The world is consuming oil at a rate that will result in oil production peaking in 15 to 25 years, a group of geoscientists told the American Association of Petroleum Geologists’ annual convention in Long Beach, Calif.

When world oil production reaches the peak by 2020-40, the rate will be 90-100 million b/d, only 10-20% higher than it was in 2005. Depending on the level of world oil resources, which is highly uncertain, that peak is likely to last 20-30 years before production begins its ultimate decline.

The estimates are released for the first time following an AAPG Hedberg Research Conference on Understanding World Oil Resources held in November 2006 in Colorado Springs.
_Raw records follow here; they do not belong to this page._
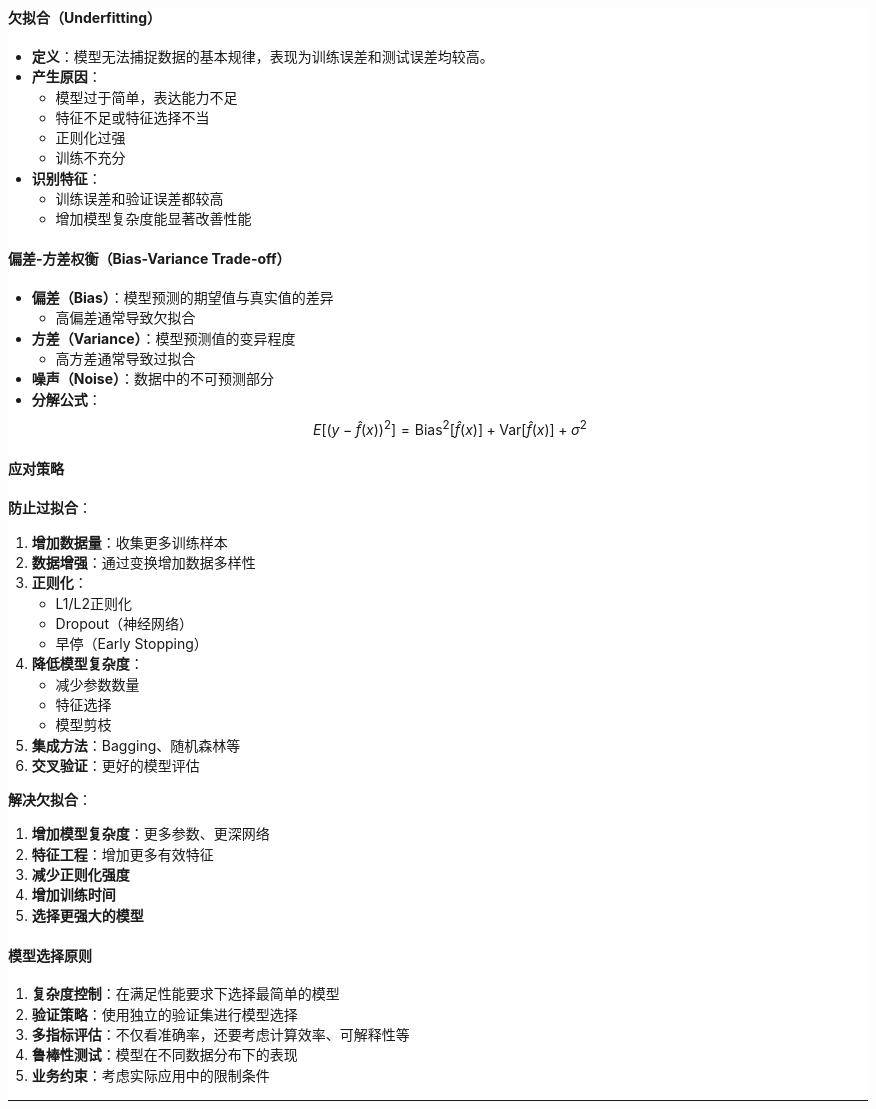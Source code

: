 #### 欠拟合（Underfitting）

- **定义**：模型无法捕捉数据的基本规律，表现为训练误差和测试误差均较高。
- **产生原因**：
  - 模型过于简单，表达能力不足
  - 特征不足或特征选择不当
  - 正则化过强
  - 训练不充分
- **识别特征**：
  - 训练误差和验证误差都较高
  - 增加模型复杂度能显著改善性能

#### 偏差-方差权衡（Bias-Variance Trade-off）

- **偏差（Bias）**：模型预测的期望值与真实值的差异
  - 高偏差通常导致欠拟合
- **方差（Variance）**：模型预测值的变异程度
  - 高方差通常导致过拟合
- **噪声（Noise）**：数据中的不可预测部分
- **分解公式**：
  $$ E[(y - \hat{f}(x))^2] = \text{Bias}^2[\hat{f}(x)] + \text{Var}[\hat{f}(x)] + \sigma^2 $$

#### 应对策略

**防止过拟合**：
1. **增加数据量**：收集更多训练样本
2. **数据增强**：通过变换增加数据多样性
3. **正则化**：
   - L1/L2正则化
   - Dropout（神经网络）
   - 早停（Early Stopping）
4. **降低模型复杂度**：
   - 减少参数数量
   - 特征选择
   - 模型剪枝
5. **集成方法**：Bagging、随机森林等
6. **交叉验证**：更好的模型评估

**解决欠拟合**：
1. **增加模型复杂度**：更多参数、更深网络
2. **特征工程**：增加更多有效特征
3. **减少正则化强度**
4. **增加训练时间**
5. **选择更强大的模型**

#### 模型选择原则

1. **复杂度控制**：在满足性能要求下选择最简单的模型
2. **验证策略**：使用独立的验证集进行模型选择
3. **多指标评估**：不仅看准确率，还要考虑计算效率、可解释性等
4. **鲁棒性测试**：模型在不同数据分布下的表现
5. **业务约束**：考虑实际应用中的限制条件

---
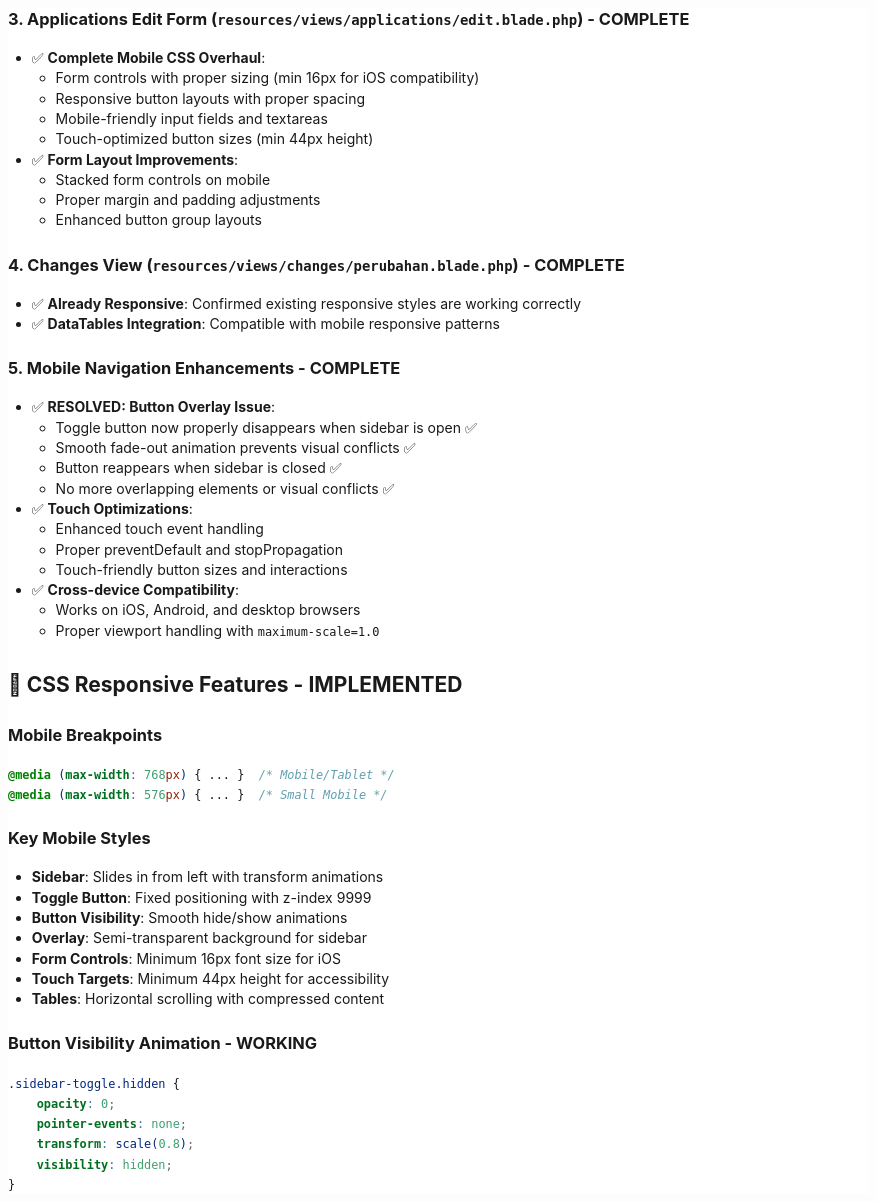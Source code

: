### 3. **Applications Edit Form (`resources/views/applications/edit.blade.php`) - COMPLETE**
- ✅ **Complete Mobile CSS Overhaul**:
  - Form controls with proper sizing (min 16px for iOS compatibility)
  - Responsive button layouts with proper spacing
  - Mobile-friendly input fields and textareas
  - Touch-optimized button sizes (min 44px height)
- ✅ **Form Layout Improvements**:
  - Stacked form controls on mobile
  - Proper margin and padding adjustments
  - Enhanced button group layouts

### 4. **Changes View (`resources/views/changes/perubahan.blade.php`) - COMPLETE**
- ✅ **Already Responsive**: Confirmed existing responsive styles are working correctly
- ✅ **DataTables Integration**: Compatible with mobile responsive patterns

### 5. **Mobile Navigation Enhancements - COMPLETE**
- ✅ **RESOLVED: Button Overlay Issue**: 
  - Toggle button now properly disappears when sidebar is open ✅
  - Smooth fade-out animation prevents visual conflicts ✅
  - Button reappears when sidebar is closed ✅
  - No more overlapping elements or visual conflicts ✅
- ✅ **Touch Optimizations**:
  - Enhanced touch event handling
  - Proper preventDefault and stopPropagation
  - Touch-friendly button sizes and interactions
- ✅ **Cross-device Compatibility**:
  - Works on iOS, Android, and desktop browsers
  - Proper viewport handling with `maximum-scale=1.0`

## 🎨 CSS Responsive Features - IMPLEMENTED

### Mobile Breakpoints
```css
@media (max-width: 768px) { ... }  /* Mobile/Tablet */
@media (max-width: 576px) { ... }  /* Small Mobile */
```

### Key Mobile Styles
- **Sidebar**: Slides in from left with transform animations
- **Toggle Button**: Fixed positioning with z-index 9999
- **Button Visibility**: Smooth hide/show animations
- **Overlay**: Semi-transparent background for sidebar
- **Form Controls**: Minimum 16px font size for iOS
- **Touch Targets**: Minimum 44px height for accessibility
- **Tables**: Horizontal scrolling with compressed content

### Button Visibility Animation - WORKING
```css
.sidebar-toggle.hidden {
    opacity: 0;
    pointer-events: none;
    transform: scale(0.8);
    visibility: hidden;
}
```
Richard Nehring, chairman of that conference, said present estimates of conventional and unconventional world oil resources range from 3.4 to 5 trillion bbl. “These estimates of technologically and economically feasible world oil potential fall in the optimistic range of published estimates of world oil resources,” Nehring said.

The world took more than 140 years to consume the first trillion barrels produced since the Drake well in Pennsylvania in 1859. Consumption of the second trillion barrels will occur within only 30 years.
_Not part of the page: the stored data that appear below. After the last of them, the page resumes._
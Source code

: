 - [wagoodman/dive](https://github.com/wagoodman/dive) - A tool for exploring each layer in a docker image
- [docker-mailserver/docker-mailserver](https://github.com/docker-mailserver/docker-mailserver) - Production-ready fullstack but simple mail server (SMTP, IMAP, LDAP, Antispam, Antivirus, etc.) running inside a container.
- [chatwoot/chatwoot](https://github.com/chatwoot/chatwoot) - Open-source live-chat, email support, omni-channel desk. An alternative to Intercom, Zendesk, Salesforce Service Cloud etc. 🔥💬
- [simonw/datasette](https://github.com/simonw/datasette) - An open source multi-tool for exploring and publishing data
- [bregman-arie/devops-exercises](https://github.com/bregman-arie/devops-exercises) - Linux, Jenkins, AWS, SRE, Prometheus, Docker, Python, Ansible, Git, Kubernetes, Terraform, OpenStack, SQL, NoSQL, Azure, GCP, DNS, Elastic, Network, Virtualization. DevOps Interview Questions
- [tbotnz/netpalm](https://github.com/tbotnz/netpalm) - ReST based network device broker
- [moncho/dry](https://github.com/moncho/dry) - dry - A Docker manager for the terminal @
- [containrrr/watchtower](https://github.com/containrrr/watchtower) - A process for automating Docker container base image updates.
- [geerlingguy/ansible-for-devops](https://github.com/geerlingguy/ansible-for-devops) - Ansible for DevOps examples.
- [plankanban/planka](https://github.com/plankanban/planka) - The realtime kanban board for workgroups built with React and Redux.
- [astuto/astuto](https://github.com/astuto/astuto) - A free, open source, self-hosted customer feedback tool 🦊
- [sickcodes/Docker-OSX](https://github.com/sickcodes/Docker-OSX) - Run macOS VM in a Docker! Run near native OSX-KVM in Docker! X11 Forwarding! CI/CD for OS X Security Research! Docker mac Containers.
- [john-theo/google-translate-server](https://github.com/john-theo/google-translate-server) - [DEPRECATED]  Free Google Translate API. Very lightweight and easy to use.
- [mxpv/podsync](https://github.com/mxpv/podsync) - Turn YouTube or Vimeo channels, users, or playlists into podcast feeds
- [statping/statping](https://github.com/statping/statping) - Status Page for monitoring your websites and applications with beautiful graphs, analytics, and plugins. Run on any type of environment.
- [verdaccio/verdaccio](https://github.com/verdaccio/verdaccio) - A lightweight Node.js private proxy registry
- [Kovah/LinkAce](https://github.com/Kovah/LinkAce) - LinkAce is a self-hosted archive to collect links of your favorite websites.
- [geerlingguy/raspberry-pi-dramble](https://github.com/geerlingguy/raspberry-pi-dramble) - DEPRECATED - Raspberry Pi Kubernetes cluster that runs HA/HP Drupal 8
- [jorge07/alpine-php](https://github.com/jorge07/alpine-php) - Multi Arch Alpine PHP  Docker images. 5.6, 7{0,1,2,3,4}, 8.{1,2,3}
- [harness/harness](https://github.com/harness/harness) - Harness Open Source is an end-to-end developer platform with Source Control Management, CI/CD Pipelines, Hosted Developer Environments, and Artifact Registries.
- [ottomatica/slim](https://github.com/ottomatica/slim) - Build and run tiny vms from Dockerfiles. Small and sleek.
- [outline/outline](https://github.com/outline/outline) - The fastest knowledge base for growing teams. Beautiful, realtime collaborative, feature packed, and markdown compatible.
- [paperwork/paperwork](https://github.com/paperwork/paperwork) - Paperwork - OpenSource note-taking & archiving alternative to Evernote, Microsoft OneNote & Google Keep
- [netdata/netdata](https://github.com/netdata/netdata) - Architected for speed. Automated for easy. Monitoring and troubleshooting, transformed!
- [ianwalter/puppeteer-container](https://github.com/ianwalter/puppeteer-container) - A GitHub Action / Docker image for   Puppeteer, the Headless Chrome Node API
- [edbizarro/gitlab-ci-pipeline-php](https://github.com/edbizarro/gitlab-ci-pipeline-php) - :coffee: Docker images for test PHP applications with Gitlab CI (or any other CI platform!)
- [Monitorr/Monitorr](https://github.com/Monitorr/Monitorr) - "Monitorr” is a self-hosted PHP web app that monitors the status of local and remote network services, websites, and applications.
Additions to world oil resources will come from three sources: recovery growth, undiscovered, and unconventional.

Recovery growth from existing fields, not discoveries, has been the major contributor to world oil production in the last 25 years. Growth in recovery from existing fields is also likely to be the largest source of future additions to world oil supply.
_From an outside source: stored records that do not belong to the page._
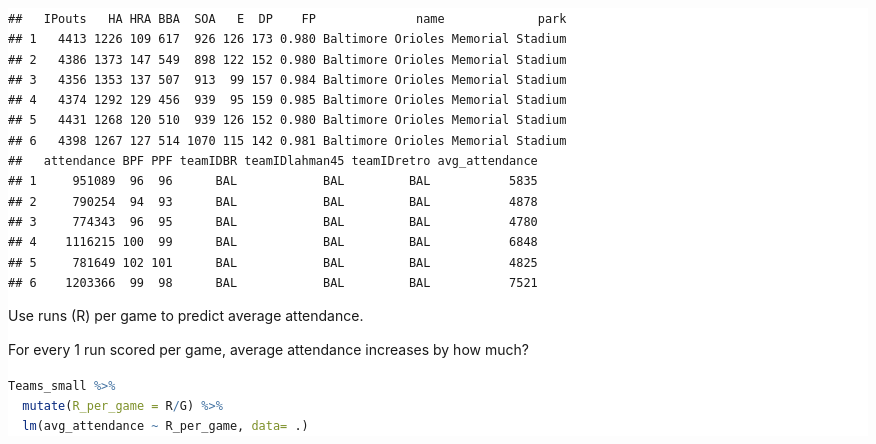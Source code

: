     ##   IPouts   HA HRA BBA  SOA   E  DP    FP              name             park
    ## 1   4413 1226 109 617  926 126 173 0.980 Baltimore Orioles Memorial Stadium
    ## 2   4386 1373 147 549  898 122 152 0.980 Baltimore Orioles Memorial Stadium
    ## 3   4356 1353 137 507  913  99 157 0.984 Baltimore Orioles Memorial Stadium
    ## 4   4374 1292 129 456  939  95 159 0.985 Baltimore Orioles Memorial Stadium
    ## 5   4431 1268 120 510  939 126 152 0.980 Baltimore Orioles Memorial Stadium
    ## 6   4398 1267 127 514 1070 115 142 0.981 Baltimore Orioles Memorial Stadium
    ##   attendance BPF PPF teamIDBR teamIDlahman45 teamIDretro avg_attendance
    ## 1     951089  96  96      BAL            BAL         BAL           5835
    ## 2     790254  94  93      BAL            BAL         BAL           4878
    ## 3     774343  96  95      BAL            BAL         BAL           4780
    ## 4    1116215 100  99      BAL            BAL         BAL           6848
    ## 5     781649 102 101      BAL            BAL         BAL           4825
    ## 6    1203366  99  98      BAL            BAL         BAL           7521

Use runs (R) per game to predict average attendance.

For every 1 run scored per game, average attendance increases by how
much?

``` r
Teams_small %>%
  mutate(R_per_game = R/G) %>%
  lm(avg_attendance ~ R_per_game, data= .)
```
Worldwide, about 300 billion bbl of known oil, or about a 10-year supply, is either being developed or planned for future development.

About 50% of the world’s oil has characteristics acceptable for enhanced oil recovery application, but EOR is currently applied to about 11%. More intensive development, either through tighter well spacing or the extensive use of horizontal and multilateral wells, also promises to increase recovery.

Extrapolating past trends of recovery growth from existing fields adds about 1 trillion bbl to the overall ultimate production expectation, about 200 billion bbl of which would come from EOR.

Undiscovered resources are the best understood source of future additions. They are the most thoroughly studied, a study that increasingly has strong theoretical support.

Worldwide estimates of undiscovered oil resources presented at the AAPG Convention, drawn from an augmented version of the USGS Worldwide Assessment, range from 480 to 1,550 billion bbl.

Nine geologic provinces (each with a mean estimate of 25 billion bbl or more) account for 65% of the mean world estimate.

Given the locations of the undiscovered potential, most is 15-40 years away from initial production.

Unconventional resources-tar sands and extra-heavy oil, oil shale, and oil from mature source rocks-provide a massive in-place resource. Each is known to have at least 3-4 trillion bbl.

The problem with these unconventional resources is recoverability. Each faces a major challenge, whether poor quality oil (extra-heavy oil), poor quality reservoirs (oil from source rocks), or both (oil shale).

Production of extra heavy oils and oil shale also requires substantial energy, enough so that oil shale production may be severely constrained by being mostly uneconomic due to a low net energy gain.

The 75 Hedberg conference participants came from 18 countries on all six populated continents.